Today i look at that from a different point of view. After i took up digital photography i shot literary thousands of pictures in the four or five weeks i was travelling. Compared with that number my old color slides seem ridiculously few. I scanned them all lately and am quite happy i took them. Could actually have been a few more …
I guess that in a few decades or so the myriads of digital travel pictures will be as valuable to me as the negatives and slides of old. But this means that they have to survive this span of time. A negative or a slide are physical entities that live in boxes or sleeves and if you do not throw them away they have a good chance to survive you and to be accessible to anyone in a hundred years or so. I recently scanned an old Agfacolor film my father took in 1967 and after fifty years the pictures are still there while the first digital photographs i took at the end of the last century are quite a challenge to find and recover from the various hard disks or photo CDs. Hard discs loose their magnetism, CDs are not readable any more after ten or so years (i can tell that from my own experience). I even have JPGs that have deteriorated from having been copied from one medium to the other and show strange color streaks.
A couple of weeks ago i came back from yet another journey.

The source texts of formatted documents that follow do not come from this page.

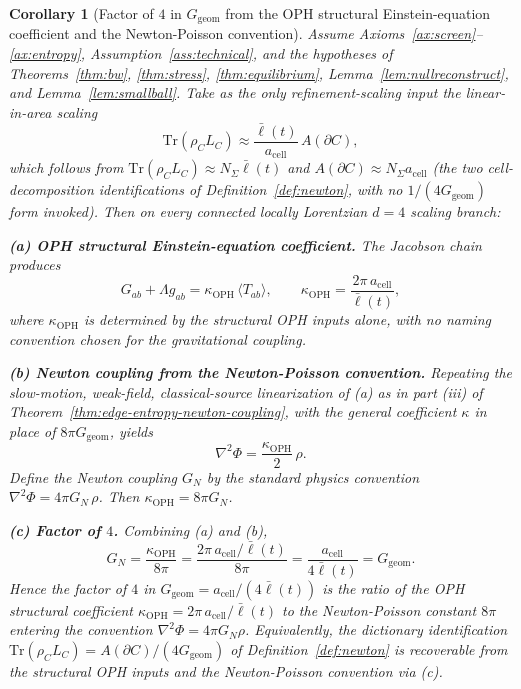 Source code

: \documentclass[11pt]{article}
\newtheorem{corollary}[theorem]{Corollary}
\begin{document}
\begin{corollary}[Factor of \(4\) in \(G_{\mathrm{geom}}\) from the OPH structural Einstein-equation coefficient and the Newton-Poisson convention]\label{cor:factor-of-four-derived}
Assume Axioms~\ref{ax:screen}--\ref{ax:entropy}, Assumption~\ref{ass:technical}, and the hypotheses of Theorems~\ref{thm:bw}, \ref{thm:stress}, \ref{thm:equilibrium}, Lemma~\ref{lem:nullreconstruct}, and Lemma~\ref{lem:smallball}. Take as the only refinement-scaling input the linear-in-area scaling
\[
\mathrm{Tr}(\rho_C L_C)\approx\frac{\bar\ell(t)}{a_{\mathrm{cell}}}\,A(\partial C),
\]
which follows from \(\mathrm{Tr}(\rho_C L_C)\approx N_\Sigma\bar\ell(t)\) and \(A(\partial C)\approx N_\Sigma a_{\mathrm{cell}}\) (the two cell-decomposition identifications of Definition~\ref{def:newton}, with no \(1/(4G_{\mathrm{geom}})\) form invoked). Then on every connected locally Lorentzian \(d=4\) scaling branch:

\textbf{(a) OPH structural Einstein-equation coefficient.} The Jacobson chain produces
\[
G_{ab}+\Lambda g_{ab}=\kappa_{\mathrm{OPH}}\,\langle T_{ab}\rangle,
\qquad
\kappa_{\mathrm{OPH}}=\frac{2\pi\,a_{\mathrm{cell}}}{\bar\ell(t)},
\]
where \(\kappa_{\mathrm{OPH}}\) is determined by the structural OPH inputs alone, with no naming convention chosen for the gravitational coupling.

\textbf{(b) Newton coupling from the Newton-Poisson convention.} Repeating the slow-motion, weak-field, classical-source linearization of (a) as in part (iii) of Theorem~\ref{thm:edge-entropy-newton-coupling}, with the general coefficient \(\kappa\) in place of \(8\pi G_{\mathrm{geom}}\), yields
\[
\nabla^2\Phi=\frac{\kappa_{\mathrm{OPH}}}{2}\,\rho.
\]
Define the Newton coupling \(G_N\) by the standard physics convention \(\nabla^2\Phi=4\pi G_N\,\rho\). Then \(\kappa_{\mathrm{OPH}}=8\pi G_N\).

\textbf{(c) Factor of \(4\).} Combining (a) and (b),
\[
G_N=\frac{\kappa_{\mathrm{OPH}}}{8\pi}=\frac{2\pi\,a_{\mathrm{cell}}/\bar\ell(t)}{8\pi}=\frac{a_{\mathrm{cell}}}{4\bar\ell(t)}=G_{\mathrm{geom}}.
\]
Hence the factor of \(4\) in \(G_{\mathrm{geom}}=a_{\mathrm{cell}}/(4\bar\ell(t))\) is the ratio of the OPH structural coefficient \(\kappa_{\mathrm{OPH}}=2\pi\,a_{\mathrm{cell}}/\bar\ell(t)\) to the Newton-Poisson constant \(8\pi\) entering the convention \(\nabla^2\Phi=4\pi G_N\rho\). Equivalently, the dictionary identification \(\mathrm{Tr}(\rho_C L_C)=A(\partial C)/(4G_{\mathrm{geom}})\) of Definition~\ref{def:newton} is recoverable from the structural OPH inputs and the Newton-Poisson convention via (c).
\end{corollary}
\end{document}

My first one since my return to analog photography, and with me were my lovely wife and four analog cameras: Retina III C (big C) for color negatives, complete with a 35mm and an 80mm supplementary lens, a stereo attachment and close-up lenses, a Retina IIIc (little c) as a backup (i never used it), a Rolleiflex with a Tessar lens for black and whites and a Polaroid SX 70 which i used for my project “Travelling SX 70”. My digital Panasonic GX 8 i had to take with me because of a video job on the way did not take a single photograph in the four weeks of this journey to central Italy.
But, i must admit, i had my iphone 6s with me as a photographic notebook so i could provide my analog photos with the proper place and date. When coming home i could not believe that i took over 2000 pictures with this little thing. Pictures i most probably will not look at again after cataloging my analog crop. But that is different story i maybe will tell in another post.